> **TASK TO COMPLETE**
Every line containing the string "right" is to be copied from the records.

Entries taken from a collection
◆ ◆ ◆ ◆ ◆ ◆ ◆

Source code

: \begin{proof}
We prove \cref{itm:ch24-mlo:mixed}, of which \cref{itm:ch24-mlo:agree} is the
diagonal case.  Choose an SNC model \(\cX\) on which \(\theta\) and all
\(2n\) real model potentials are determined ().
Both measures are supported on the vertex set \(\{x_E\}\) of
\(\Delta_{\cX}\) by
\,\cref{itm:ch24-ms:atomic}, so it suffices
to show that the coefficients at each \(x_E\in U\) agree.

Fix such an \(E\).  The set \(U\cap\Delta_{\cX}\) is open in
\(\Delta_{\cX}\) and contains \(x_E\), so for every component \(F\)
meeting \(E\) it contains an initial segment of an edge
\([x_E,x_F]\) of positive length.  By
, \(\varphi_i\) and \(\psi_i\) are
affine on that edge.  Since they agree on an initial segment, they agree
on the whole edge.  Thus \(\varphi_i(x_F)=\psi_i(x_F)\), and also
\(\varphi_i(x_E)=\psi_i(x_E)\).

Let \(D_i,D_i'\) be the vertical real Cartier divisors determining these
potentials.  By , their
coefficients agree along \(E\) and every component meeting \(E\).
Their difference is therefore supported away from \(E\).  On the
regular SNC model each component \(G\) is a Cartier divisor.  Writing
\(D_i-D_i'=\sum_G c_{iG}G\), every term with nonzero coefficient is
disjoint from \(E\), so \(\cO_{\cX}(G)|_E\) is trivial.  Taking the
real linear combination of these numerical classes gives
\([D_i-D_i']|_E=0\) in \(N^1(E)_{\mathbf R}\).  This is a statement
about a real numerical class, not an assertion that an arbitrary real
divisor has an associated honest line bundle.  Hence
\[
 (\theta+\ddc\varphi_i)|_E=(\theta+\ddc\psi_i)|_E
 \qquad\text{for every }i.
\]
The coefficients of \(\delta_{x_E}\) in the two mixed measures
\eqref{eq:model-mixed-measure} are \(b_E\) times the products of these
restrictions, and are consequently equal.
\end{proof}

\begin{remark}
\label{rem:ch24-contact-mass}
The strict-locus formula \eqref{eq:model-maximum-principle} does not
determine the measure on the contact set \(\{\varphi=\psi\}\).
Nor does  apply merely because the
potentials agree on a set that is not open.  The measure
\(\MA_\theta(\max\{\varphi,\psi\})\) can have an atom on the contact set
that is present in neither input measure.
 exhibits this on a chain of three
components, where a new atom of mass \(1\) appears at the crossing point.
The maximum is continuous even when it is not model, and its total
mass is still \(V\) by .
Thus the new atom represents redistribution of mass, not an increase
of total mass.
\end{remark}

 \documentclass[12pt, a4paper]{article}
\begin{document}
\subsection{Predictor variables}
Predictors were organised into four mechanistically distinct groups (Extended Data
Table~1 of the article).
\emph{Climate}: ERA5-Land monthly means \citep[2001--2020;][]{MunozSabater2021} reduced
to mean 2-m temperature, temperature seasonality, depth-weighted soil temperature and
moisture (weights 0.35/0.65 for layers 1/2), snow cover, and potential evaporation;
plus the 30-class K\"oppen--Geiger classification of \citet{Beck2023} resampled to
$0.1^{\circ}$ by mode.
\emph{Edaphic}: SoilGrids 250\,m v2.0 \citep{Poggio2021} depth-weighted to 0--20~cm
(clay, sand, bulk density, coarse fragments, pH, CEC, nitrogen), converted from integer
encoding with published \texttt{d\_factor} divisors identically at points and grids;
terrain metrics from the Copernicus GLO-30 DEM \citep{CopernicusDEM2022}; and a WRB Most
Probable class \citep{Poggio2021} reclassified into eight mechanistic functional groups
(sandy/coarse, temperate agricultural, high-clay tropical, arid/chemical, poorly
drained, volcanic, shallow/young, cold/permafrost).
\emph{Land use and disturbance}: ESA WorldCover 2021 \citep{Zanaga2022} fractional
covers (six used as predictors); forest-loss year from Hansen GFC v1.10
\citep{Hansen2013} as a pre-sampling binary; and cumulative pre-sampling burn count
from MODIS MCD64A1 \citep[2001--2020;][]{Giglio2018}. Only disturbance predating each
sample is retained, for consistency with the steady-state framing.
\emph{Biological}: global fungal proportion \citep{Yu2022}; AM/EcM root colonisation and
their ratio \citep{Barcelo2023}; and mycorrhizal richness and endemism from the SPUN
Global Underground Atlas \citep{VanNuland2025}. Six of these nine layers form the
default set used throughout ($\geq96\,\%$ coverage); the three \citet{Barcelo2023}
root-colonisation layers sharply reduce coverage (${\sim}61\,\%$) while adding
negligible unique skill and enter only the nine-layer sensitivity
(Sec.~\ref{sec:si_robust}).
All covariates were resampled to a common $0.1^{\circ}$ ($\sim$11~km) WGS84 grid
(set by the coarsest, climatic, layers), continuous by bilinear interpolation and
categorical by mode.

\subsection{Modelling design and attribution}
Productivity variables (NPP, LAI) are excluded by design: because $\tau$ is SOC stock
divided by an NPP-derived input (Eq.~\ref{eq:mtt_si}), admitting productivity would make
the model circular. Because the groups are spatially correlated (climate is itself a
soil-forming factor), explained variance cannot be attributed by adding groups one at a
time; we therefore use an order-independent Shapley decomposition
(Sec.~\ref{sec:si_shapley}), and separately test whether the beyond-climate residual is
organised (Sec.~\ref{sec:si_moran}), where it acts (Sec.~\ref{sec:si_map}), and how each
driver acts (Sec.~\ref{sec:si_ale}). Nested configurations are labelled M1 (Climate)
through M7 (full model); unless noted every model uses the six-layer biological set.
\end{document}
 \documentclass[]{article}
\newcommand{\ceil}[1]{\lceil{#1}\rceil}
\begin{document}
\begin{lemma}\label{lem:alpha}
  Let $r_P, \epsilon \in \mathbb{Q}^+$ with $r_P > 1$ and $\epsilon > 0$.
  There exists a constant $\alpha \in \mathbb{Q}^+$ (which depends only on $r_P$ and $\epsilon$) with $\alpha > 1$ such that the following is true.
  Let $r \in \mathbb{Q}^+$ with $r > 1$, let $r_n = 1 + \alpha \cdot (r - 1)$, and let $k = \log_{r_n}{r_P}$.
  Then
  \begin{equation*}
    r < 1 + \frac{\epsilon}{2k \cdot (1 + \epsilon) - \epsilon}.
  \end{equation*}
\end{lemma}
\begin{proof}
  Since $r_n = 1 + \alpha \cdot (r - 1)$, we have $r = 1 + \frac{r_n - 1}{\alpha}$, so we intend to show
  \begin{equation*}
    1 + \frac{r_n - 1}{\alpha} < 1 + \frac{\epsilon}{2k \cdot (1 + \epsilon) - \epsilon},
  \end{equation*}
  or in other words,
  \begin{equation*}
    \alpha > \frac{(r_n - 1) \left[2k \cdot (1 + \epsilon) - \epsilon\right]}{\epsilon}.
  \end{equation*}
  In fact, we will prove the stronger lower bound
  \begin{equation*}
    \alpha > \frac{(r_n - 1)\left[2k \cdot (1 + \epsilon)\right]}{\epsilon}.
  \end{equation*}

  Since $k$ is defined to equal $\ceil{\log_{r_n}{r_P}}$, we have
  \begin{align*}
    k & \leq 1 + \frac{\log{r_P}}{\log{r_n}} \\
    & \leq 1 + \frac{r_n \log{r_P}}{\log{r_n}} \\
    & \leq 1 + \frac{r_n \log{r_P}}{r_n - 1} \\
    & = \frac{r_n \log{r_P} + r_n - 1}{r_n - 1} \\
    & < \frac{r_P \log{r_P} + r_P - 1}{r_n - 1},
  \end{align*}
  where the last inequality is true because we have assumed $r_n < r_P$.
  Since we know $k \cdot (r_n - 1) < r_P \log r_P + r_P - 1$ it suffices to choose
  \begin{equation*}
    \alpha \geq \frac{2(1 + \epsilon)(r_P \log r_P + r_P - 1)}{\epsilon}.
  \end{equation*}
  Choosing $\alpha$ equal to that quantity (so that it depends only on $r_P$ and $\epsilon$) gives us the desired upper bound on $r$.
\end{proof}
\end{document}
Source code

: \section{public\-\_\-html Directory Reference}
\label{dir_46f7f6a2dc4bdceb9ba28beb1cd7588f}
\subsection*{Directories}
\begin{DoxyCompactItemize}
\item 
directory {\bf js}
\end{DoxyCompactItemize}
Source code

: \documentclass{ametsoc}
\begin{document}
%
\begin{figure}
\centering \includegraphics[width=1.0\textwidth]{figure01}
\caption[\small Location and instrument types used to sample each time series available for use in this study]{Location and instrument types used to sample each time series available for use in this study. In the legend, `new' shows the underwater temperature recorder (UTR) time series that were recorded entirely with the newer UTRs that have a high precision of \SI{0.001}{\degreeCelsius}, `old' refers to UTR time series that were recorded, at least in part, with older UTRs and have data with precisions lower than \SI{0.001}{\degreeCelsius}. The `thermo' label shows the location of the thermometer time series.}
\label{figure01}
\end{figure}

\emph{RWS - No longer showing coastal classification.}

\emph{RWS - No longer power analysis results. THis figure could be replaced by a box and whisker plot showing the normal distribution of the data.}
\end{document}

◆ ◆ ◆ ◆ ◆ ◆ ◆

> **EXERCISE RESULT**
    \alpha > \frac{(r_n - 1) \left[2k \cdot (1 + \epsilon) - \epsilon\right]}{\epsilon}.
    \alpha > \frac{(r_n - 1)\left[2k \cdot (1 + \epsilon)\right]}{\epsilon}.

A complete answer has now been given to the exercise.